でも、もう彼以上の人は絶対に現れないし、きっとあんなに人を好きになることはないと確信している。
でも、時々、それでほんとうにいいのだろうか?と思うことが増えた。周りが結婚し始めて、式に呼ばれるたびに虚しい思いが募った。幼馴染の赤ちゃんを見に行ったときは、おめでとう!と心から言えなかった。がんばって笑顔を作ったけれど。
私にはそんな経験ができるんだろうか?
妥協して結婚すれば、同じような経験もできるかもしれない。
でも、彼に出会ってしまった以上、それは難しいのかもしれない。
***
切ないお話なのですが、この記事を読んでくださってる方の中にも、同じような経験をされた方、少なくないのではないでしょうか?

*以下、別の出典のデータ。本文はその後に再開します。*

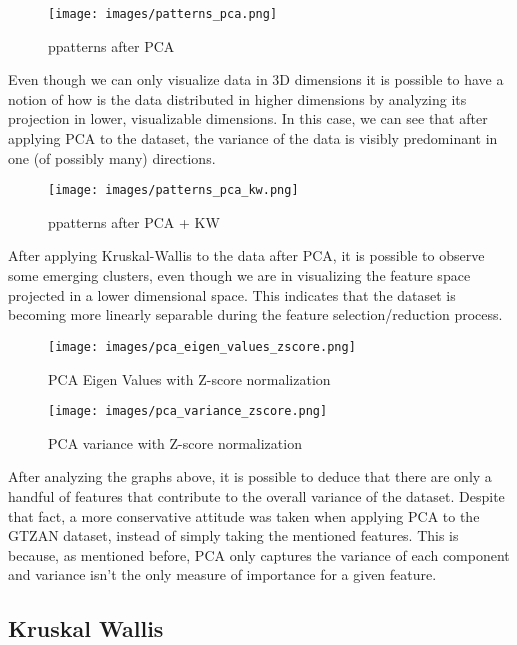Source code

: \documentclass[12pt, a4paper]{article}
\begin{document}
\begin{figure}[H]
\centering
\texttt{[image: images/patterns\_pca.png]}
\caption{ppatterns after PCA}
\label{fig:myimage}
\end{figure}

Even though we can only visualize data in 3D dimensions it is possible to have a notion of how is the data distributed in higher dimensions by analyzing its projection in lower, visualizable dimensions. In this case, we can see that after applying PCA to the dataset, the variance of the data is visibly predominant in one (of possibly many) directions. 

\begin{figure}[H]
\centering
\texttt{[image: images/patterns\_pca\_kw.png]}
\caption{ppatterns after PCA + KW}
\label{fig:myimage}
\end{figure}

After applying Kruskal-Wallis to the data after PCA, it is possible to observe some emerging clusters, even though we are in visualizing the feature space projected in a lower dimensional space. This indicates that the dataset is becoming more linearly separable during the feature selection/reduction process. 

\begin{figure}[H]
\centering
\texttt{[image: images/pca\_eigen\_values\_zscore.png]}
\caption{PCA Eigen Values with Z-score normalization}
\label{fig:myimage}
\end{figure}

\begin{figure}[H]
\centering
\texttt{[image: images/pca\_variance\_zscore.png]}
\caption{PCA variance with Z-score normalization}
\label{fig:myimage}
\end{figure}

After analyzing the graphs above, it is possible to deduce that there are only a handful of features that contribute to the overall variance of the dataset. Despite that fact, a more conservative attitude was taken when applying PCA to the GTZAN dataset, instead of simply taking the mentioned features. This is because, as mentioned before, PCA only captures the variance of each component and variance isn't the only measure of importance for a given feature.


\subsection{Kruskal Wallis}
\end{document}
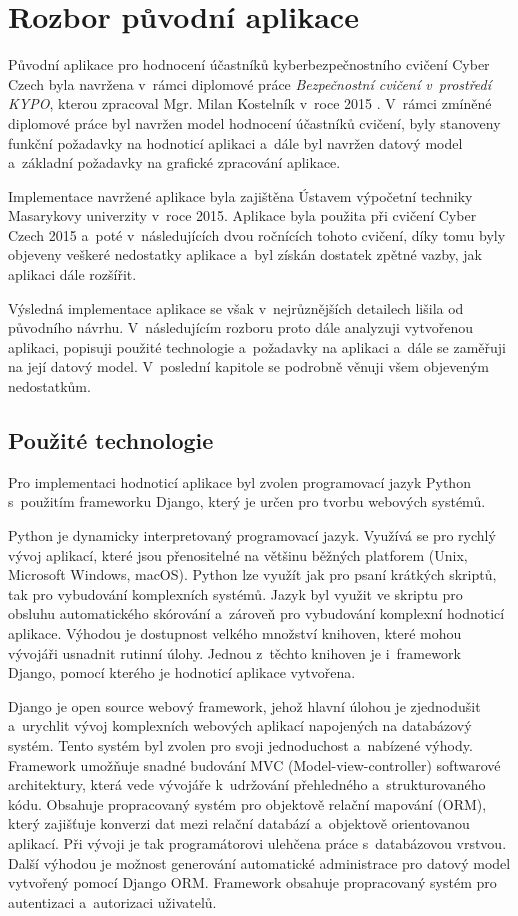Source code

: \documentclass[
  digital,
  twoside,
  table, 
  nolof, 
  nolot
]{fithesis3}
\begin{document}
\chapter{Rozbor původní aplikace}
\label{oldApp}

Původní aplikace pro hodnocení účastníků kyberbezpečnostního cvičení Cyber Czech byla navržena v~rámci diplomové práce \emph{Bezpečnostní cvičení v~prostředí KYPO}, kterou zpracoval Mgr. Milan Kostelník v~roce 2015 \cite{Kostelnik2016thesis}. V~rámci zmíněné diplomové práce byl navržen model hodnocení účastníků cvičení, byly stanoveny funkční požadavky na hodnoticí aplikaci a~dále byl navržen datový model a~základní požadavky na grafické zpracování aplikace. 

Implementace navržené aplikace byla zajištěna Ústavem výpočetní techniky Masarykovy univerzity v~roce 2015. Aplikace byla použita při cvičení Cyber Czech 2015 a~poté v~následujících dvou ročnících tohoto cvičení, díky tomu byly objeveny veškeré nedostatky aplikace a~byl získán dostatek zpětné vazby, jak aplikaci dále rozšířit.

Výsledná implementace aplikace se však v~nejrůznějších detailech lišila od původního návrhu. V~následujícím rozboru proto dále analyzuji vytvořenou aplikaci, popisuji použité technologie a~požadavky na aplikaci a~dále se zaměřuji na její datový model. V~poslední kapitole se podrobně věnuji všem objeveným nedostatkům.

\section{Použité technologie}
Pro implementaci hodnoticí aplikace byl zvolen programovací jazyk Python s~použitím frameworku Django, který je určen pro tvorbu webových systémů. 

Python je dynamicky interpretovaný programovací jazyk. Využívá se pro rychlý vývoj aplikací, které jsou přenositelné na většinu běžných platforem (Unix, Microsoft Windows, macOS). Python lze využít jak pro psaní krátkých skriptů, tak pro vybudování komplexních systémů. Jazyk byl využit ve skriptu pro obsluhu automatického skórování a~zároveň pro vybudování komplexní hodnoticí aplikace. Výhodou je dostupnost velkého množství knihoven, které mohou vývojáři usnadnit rutinní úlohy. Jednou z~těchto knihoven je i~framework Django, pomocí kterého je hodnoticí aplikace vytvořena.

Django je open source webový framework, jehož hlavní úlohou je zjednodušit a~urychlit vývoj komplexních webových aplikací napojených na databázový systém. Tento systém byl zvolen pro svoji jednoduchost a~nabízené výhody. Framework umožňuje snadné budování MVC (Model-view-controller) softwarové architektury, která vede vývojáře k~udržování přehledného a~strukturovaného kódu. Obsahuje propracovaný systém pro objektově relační mapování (ORM), který zajišťuje konverzi dat mezi relační databází a~objektově orientovanou aplikací. Při vývoji je tak programátorovi ulehčena práce s~databázovou vrstvou. Další výhodou je možnost generování automatické administrace pro datový model vytvořený pomocí Django ORM. Framework obsahuje propracovaný systém pro autentizaci a~autorizaci uživatelů. 
\end{document}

さらに、辛いことに、こういうケースでは、彼を少しずつ手放せて、楽になってきたかなあ・・・と思ったら、彼との思い出の写真が古い携帯から出てきてパニックになったり、彼ほどではないけど、また好きな人ができてそっちに向かおうと思ったら、彼からいきなり電話がかかってきて一気に執着がぶり返したり、そして、何より辛いのが、もう大丈夫かな?と思い始めた頃に彼の結婚話を聞いて、奈落の底に落とされたり。
カウンセラーとして、こういう一つ一つのプロセスに長くお付き合いしていくと、なんでこんなことがこのタイミングで起こるのかなあ?という思いに駆られることもあります。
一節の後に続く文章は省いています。